Notable for being darkly humorous and satirical, but still having quite a chilling ending.
Tropes used in Z (film) include:
- Arc Words: After the Deputy dies, this is what "Z" becomes, since it refers to a popular Greek slogan, "Zei", meaning "he lives."
- Black Shirt: Almost all the troublemakers at the demonstration turn out to be a member of CROC, an anti-Communist organization run by the chief of police.
- Camp Gay : Vago.
- The Coroner Doth Protest Too Much: The "incident" was clearly a drunken accident. That club-shaped wound on his head was from him hitting it on the curb. Despite being in the middle of the street.
- Doomed Moral Victor: See Downer Ending below.
- Downer Ending: And how! After the prosecutor has arrested all the conspirators, the ending crawl says that the junta takes over, key witnesses die, the prosecutor is removed from the case, and the junta proceeds to ban nearly everything they don't like.

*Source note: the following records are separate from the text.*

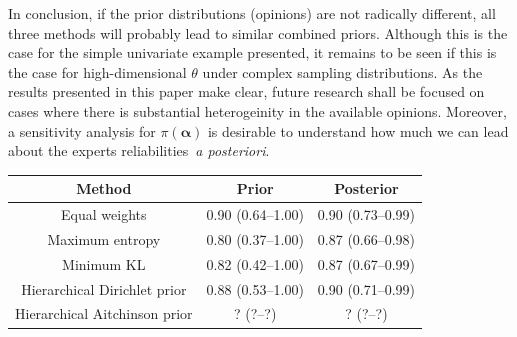 \documentclass[a4paper, notitlepage, 10pt]{article}
\begin{document}
In conclusion, if the prior distributions (opinions) are not radically different, all three methods will probably lead to similar combined priors.
Although this is the case for the simple univariate example presented, it remains to be seen if this is the case for high-dimensional $\theta$ under complex sampling distributions.
As the results presented in this paper make clear, future research shall be focused on cases where there is substantial heterogeinity in the available opinions.
Moreover, a sensitivity analysis for $\pi(\boldsymbol\alpha)$ is desirable to understand how much we can lead about the experts reliabilities~\textit{a posteriori}.



\begin{table}[ht]
\centering
\begin{tabular}{ccc}
 \hline
Method & Prior & Posterior  \\ 
 \hline
 Equal weights & 0.90 (0.64--1.00) & 0.90 (0.73--0.99) \\ 
 Maximum entropy & 0.80 (0.37--1.00) & 0.87 (0.66--0.98) \\ 
 Minimum KL  & 0.82 (0.42--1.00) & 0.87 (0.67--0.99) \\ 
 Hierarchical Dirichlet prior & 0.88 (0.53--1.00) & 0.90 (0.71--0.99) \\ 
 Hierarchical Aitchinson prior & ? (?--?) & ? (?--?) \\ 
  \hline
\end{tabular}
\label{tab:prior_posteriorsBeta}
\end{table}





\end{document}
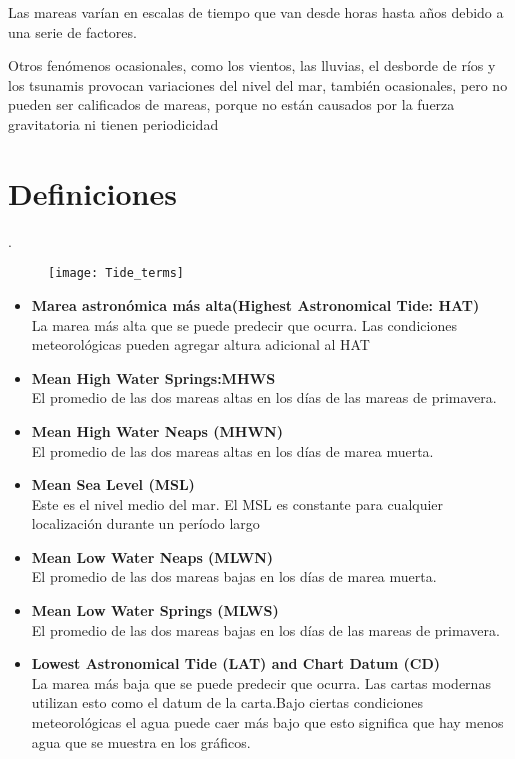 \documentclass[12pt]{article}
\begin{document}
Las mareas varían en escalas de tiempo que van desde horas hasta años debido a una serie de factores.


Otros fenómenos ocasionales, como los vientos, las lluvias, el desborde de ríos y los tsunamis provocan variaciones del nivel del mar, también ocasionales, pero no pueden ser calificados de mareas, porque no están causados por la fuerza gravitatoria ni tienen periodicidad

\section*{Definiciones}
.
\begin{figure}[ht]
\texttt{[image: Tide\_terms]}
\centering

\end{figure}

\begin{itemize}
\item\textbf{Marea astronómica más alta(Highest Astronomical Tide: HAT)}\\
La marea más alta que se puede predecir que ocurra. Las condiciones meteorológicas pueden agregar altura adicional al HAT

\item\textbf{ Mean High Water Springs:MHWS} \\
El promedio de las dos mareas altas en los días de las mareas de primavera.

\item\textbf{ Mean High Water Neaps (MHWN)}\\
El promedio de las dos mareas altas en los días de marea muerta.

\item \textbf{Mean Sea Level (MSL)} \\
Este es el nivel medio del mar. El MSL es constante para cualquier localización durante un período largo

\item \textbf{Mean Low Water Neaps (MLWN)} \\
El promedio de las dos mareas bajas en los días de marea muerta.

\item \textbf{Mean Low Water Springs (MLWS)} \\
El promedio de las dos mareas bajas en los días de las mareas de primavera.


\item\textbf{ Lowest Astronomical Tide (LAT) and Chart Datum (CD)} \\
La marea más baja que se puede predecir que ocurra. Las cartas modernas utilizan esto como el datum de la carta.Bajo ciertas condiciones meteorológicas el agua puede caer más bajo que esto significa que hay menos agua que se muestra en los gráficos.

\end{itemize}
\end{document}
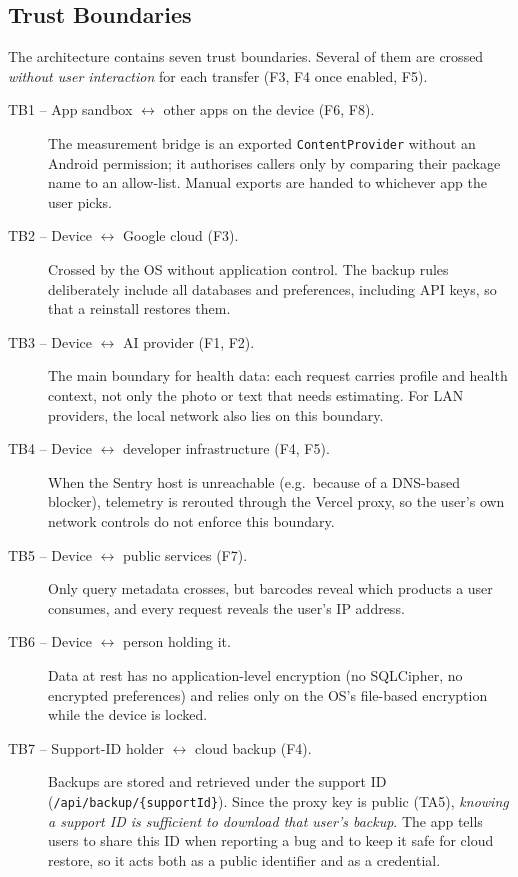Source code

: \subsection{Trust Boundaries}
The architecture contains seven trust boundaries. Several of them are crossed
\emph{without user interaction} for each transfer (F3, F4 once enabled, F5).

\begin{description}
  \item[TB1 -- App sandbox $\leftrightarrow$ other apps on the device (F6, F8).] The measurement
    bridge is an exported \texttt{ContentProvider} without an Android permission; it authorises
    callers only by comparing their package name to an allow-list. Manual exports are handed to
    whichever app the user picks.
  \item[TB2 -- Device $\leftrightarrow$ Google cloud (F3).] Crossed by the OS without application
    control. The backup rules deliberately include all databases and preferences, including API
    keys, so that a reinstall restores them.
  \item[TB3 -- Device $\leftrightarrow$ AI provider (F1, F2).] The main boundary for health data:
    each request carries profile and health context, not only the photo or text that needs
    estimating. For LAN providers, the local network also lies on this boundary.
  \item[TB4 -- Device $\leftrightarrow$ developer infrastructure (F4, F5).] When the Sentry host is
    unreachable (e.g.\ because of a DNS-based blocker), telemetry is rerouted through the Vercel
    proxy, so the user's own network controls do not enforce this boundary.
  \item[TB5 -- Device $\leftrightarrow$ public services (F7).] Only query metadata crosses, but
    barcodes reveal which products a user consumes, and every request reveals the user's IP
    address.
  \item[TB6 -- Device $\leftrightarrow$ person holding it.] Data at rest has no application-level
    encryption (no SQLCipher, no encrypted preferences) and relies only on the OS's file-based
    encryption while the device is locked.
  \item[TB7 -- Support-ID holder $\leftrightarrow$ cloud backup (F4).] Backups are stored and
    retrieved under the support ID (\texttt{/api/backup/\{supportId\}}). Since the proxy key is
    public (TA5), \emph{knowing a support ID is sufficient to download that user's backup}. The
    app tells users to share this ID when reporting a bug and to keep it safe for cloud restore,
    so it acts both as a public identifier and as a credential.
\end{description}

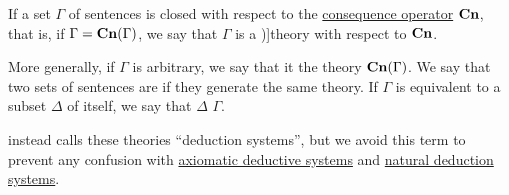 \begin{definition}\label{def:logical_theory}
  If a set \( \Gamma \) of sentences is closed with respect to the \hyperref[def:consequence_operator]{consequence operator} \( \op*{Cn} \), that is, if \( \Gamma = \op*{Cn}(\Gamma) \), we say that \( \Gamma \) is a \term[ru=теория (\cite[3.1.1]{Герасимов2011})]{theory} with respect to \( \op*{Cn} \).

  \begin{thmenum}
     More generally, if \( \Gamma \) is arbitrary, we say that it  the theory \( \op*{Cn}(\Gamma) \).
     We say that two sets of sentences are  if they generate the same theory.
    \mimprovised If \( \Gamma \) is equivalent to a subset \( \Delta \) of itself, we say that \( \Delta \)  \( \Gamma \).
  \end{thmenum}
\end{definition}
\begin{comments}
  \item {} instead calls these theories \enquote{deduction systems}, but we avoid this term to prevent any confusion with \hyperref[def:axiomatic_derivation_system]{axiomatic deductive systems} and \hyperref[def:propositional_natural_deduction_systems]{natural deduction systems}.
\end{comments}

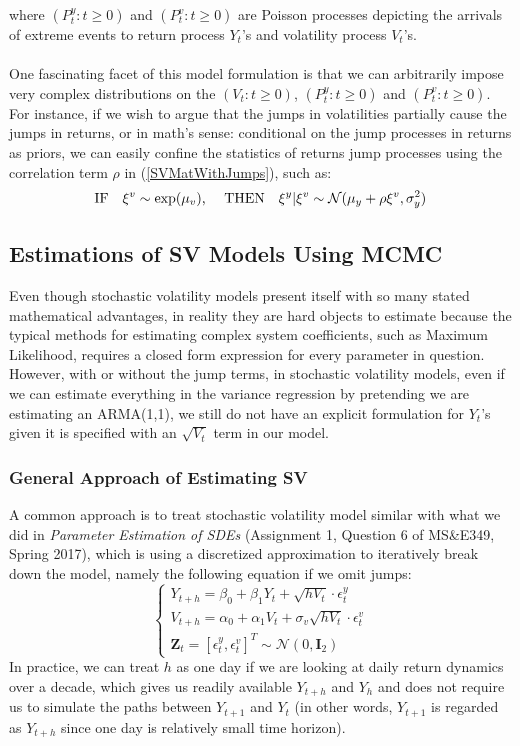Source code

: \documentclass[letterpaper]{article}
\newcommand{\ZZ}{\mathbf{Z}}
\begin{document}
where $(P_t^{y}:t\geq0)$ and $(P_t^v:t\geq0)$ are Poisson processes depicting the arrivals of extreme events to return process $Y_t$'s and volatility process $V_t$'s.\\\\
One fascinating facet of this model formulation is that we can arbitrarily impose very complex distributions on the $(V_t:t\geq0)$, $(P_t^y:t\geq0)$ and $(P_t^v:t\geq0)$. For instance, if we wish to argue that the jumps in volatilities partially cause the jumps in returns, or in math's sense: conditional on the jump processes in returns as priors, we can easily confine the statistics of returns jump processes using the correlation term $\rho$ in (\ref{SVMatWithJumps}), such as:
\begin{equation}
	\text{IF\quad}\xi^v\sim\exp(\mu_v)
	\text{, \quad THEN\quad}\xi^y|\xi^v\sim\mathcal{N}(\mu_y+\rho\xi^v,\sigma_y^2)
\end{equation}
\subsection{Estimations of SV Models Using MCMC}
Even though stochastic volatility models present itself with so many stated mathematical advantages, in reality they are hard objects to estimate because the typical methods for estimating complex system coefficients, such as Maximum Likelihood, requires a closed form expression for every parameter in question. However, with or without the jump terms, in stochastic volatility models, even if we can estimate everything in the variance regression by pretending we are estimating an ARMA(1,1), we still do not have an explicit formulation for $Y_t$'s given it is specified with an $\sqrt{V_t}$ term in our model.
\subsubsection{General Approach of Estimating SV}
A common approach is to treat stochastic volatility model similar with what we did in \textit{Parameter Estimation of SDEs} (Assignment 1, Question 6 of MS\&E349, Spring 2017), which is using a discretized approximation to iteratively break down the model, namely the following equation if we omit jumps:
\begin{equation}\label{SVDiscrete}
	\begin{cases}
	Y_{t+h}=\beta_0+\beta_1Y_t+\sqrt{hV_t}\cdot\epsilon_t^y\\
	V_{t+h}=\alpha_0+\alpha_1V_t+\sigma_v\sqrt{hV_t}\cdot\epsilon_t^v\\
	\ZZ_t=[\epsilon_t^y,\epsilon_t^v]^T\sim\mathcal{N}(0,\mathbf{I}_2)
	\end{cases}
\end{equation} 
In practice, we can treat $h$ as one day if we are looking at daily return dynamics over a decade, which gives us readily available $Y_{t+h}$ and $Y_h$ and does not require us to simulate the paths between $Y_{t+1}$ and $Y_t$ (in other words, $Y_{t+1}$ is regarded as $Y_{t+h}$ since one day is relatively small time horizon).
\end{document}
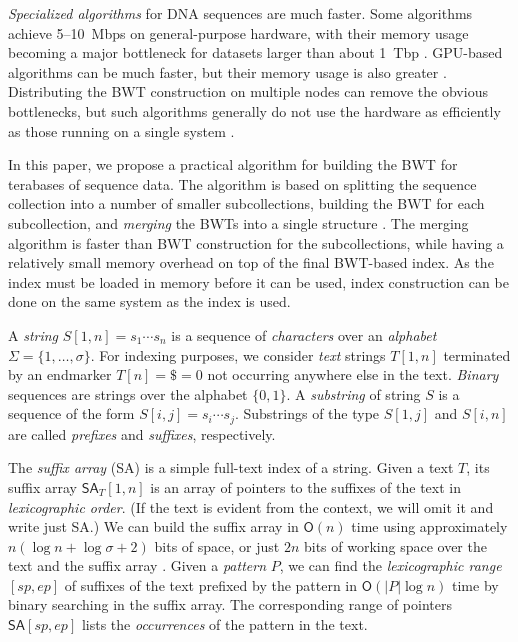 \documentclass[smallabstract,smallcaptions]{dccpaper}
\newcommand{\set}[1]{\ensuremath{\{ #1 \}}}
\newcommand{\abs}[1]{\ensuremath{\lvert #1 \rvert}}
\newcommand{\Oh}{\ensuremath{\mathsf{O}}}
\newcommand{\SA}{\textsf{SA}}
\newcommand{\BWT}{\textsf{BWT}}
\newcommand{\mSA}{\ensuremath{\mathsf{SA}}}
\begin{document}
\emph{Specialized algorithms} for DNA sequences are much faster. Some algorithms achieve 5\nobreakdash--10~Mbps on general-purpose hardware, with their memory usage becoming a major bottleneck for datasets larger than about 1~Tbp \cite{Bauer2013,Li2014a}. GPU-based algorithms can be much faster, but their memory usage is also greater \cite{Liu2014,Pantaleoni2014}. Distributing the \BWT{} construction on multiple nodes can remove the obvious bottlenecks, but such algorithms generally do not use the hardware as efficiently as those running on  a single system \cite{Wang2015}.

In this paper, we propose a practical algorithm for building the \BWT{} for terabases of sequence data. The algorithm is based on splitting the sequence collection into a number of smaller subcollections, building the \BWT{} for each subcollection, and \emph{merging} the \BWT{}s into a single structure \cite{Siren2009}. The merging algorithm is faster than \BWT{} construction for the subcollections, while having a relatively small memory overhead on top of the final \BWT-based index. As the index must be loaded in memory before it can be used, index construction can be done on the same system as the index is used.



A \emph{string} $S[1,n] = s_{1} \dotsm s_{n}$ is a sequence of \emph{characters} over an \emph{alphabet} $\Sigma = \set{1, \dotsc, \sigma}$. For indexing purposes, we consider \emph{text} strings $T[1,n]$ terminated by an endmarker $T[n] = \$ = 0$ not occurring anywhere else in the text. \emph{Binary} sequences are strings over the alphabet $\set{0, 1}$. A \emph{substring} of string $S$ is a sequence of the form $S[i,j] = s_{i} \dotsm s_{j}$. Substrings of the type $S[1,j]$ and $S[i,n]$ are called \emph{prefixes} and \emph{suffixes}, respectively.

The \emph{suffix array} (\SA) \cite{Manber1993} is a simple full-text index of a string. Given a text $T$, its suffix array $\mSA_{T}[1,n]$ is an array of pointers to the suffixes of the text in \emph{lexicographic order}. (If the text is evident from the context, we will omit it and write just \SA.) We can build the suffix array in $\Oh(n)$ time using approximately $n(\log n + \log \sigma + 2)$ bits of space, or just $2n$ bits of working space over the text and the suffix array \cite{Nong2011}. Given a \emph{pattern} $P$, we can find the \emph{lexicographic range} $[sp,ep]$ of suffixes of the text prefixed by the pattern in $\Oh(\abs{P} \log n)$ time by binary searching in the suffix array. The corresponding range of pointers $\mSA[sp,ep]$ lists the \emph{occurrences} of the pattern in the text.
\end{document}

- Foregone Conclusion: It's based on an actual military coup.
- Hope Spot: The magistrate unravels the conspiracy, and the audience is treated to a montage of various military conspirators being charged with murder and sent to trial. Then the ending happens.
- Insistent Terminology: The magistrate repeatedly corrects anyone who refers to the assassination as a murder, preferring to call it an "incident." When the magistrate switches to calling it murder, the indictments of military officers start rolling in.
- Intrepid Reporter: One of them helps provide the evidence that drives the investigation. He even provides the ending narration until the part where he gets arrested
- Long List: The ending crawl gives one for stuff the junta banned: : peace movements, strikes, labor unions, long hair on men, The Beatles, other modern and popular music ("la musique populaire"), Sophocles, Leo Tolstoy, Aeschylus, writing that Socrates was homosexual, Eugene Ionesco, Jean-Paul Sartre, Anton Chekhov, Harold Pinter, Edward Albee, Mark Twain, Samuel Beckett, the bar association, sociology, international encyclopedias, free press, new math, and the letter Z.
- The Man Is Keeping Us Down
- A Nazi by Any Other Name: The military junta in the film that eventually takes over the country.
- No Name Given: Almost everybody in the film. The public prosecutor is billed just as "Public Prosecutor."
- One-Letter Title
- Our Lawyers Advised This Trope: Subverted with the opening crawl.
- Paper-Thin Disguise: Vago puts on a pair of glasses to avoid being recognized.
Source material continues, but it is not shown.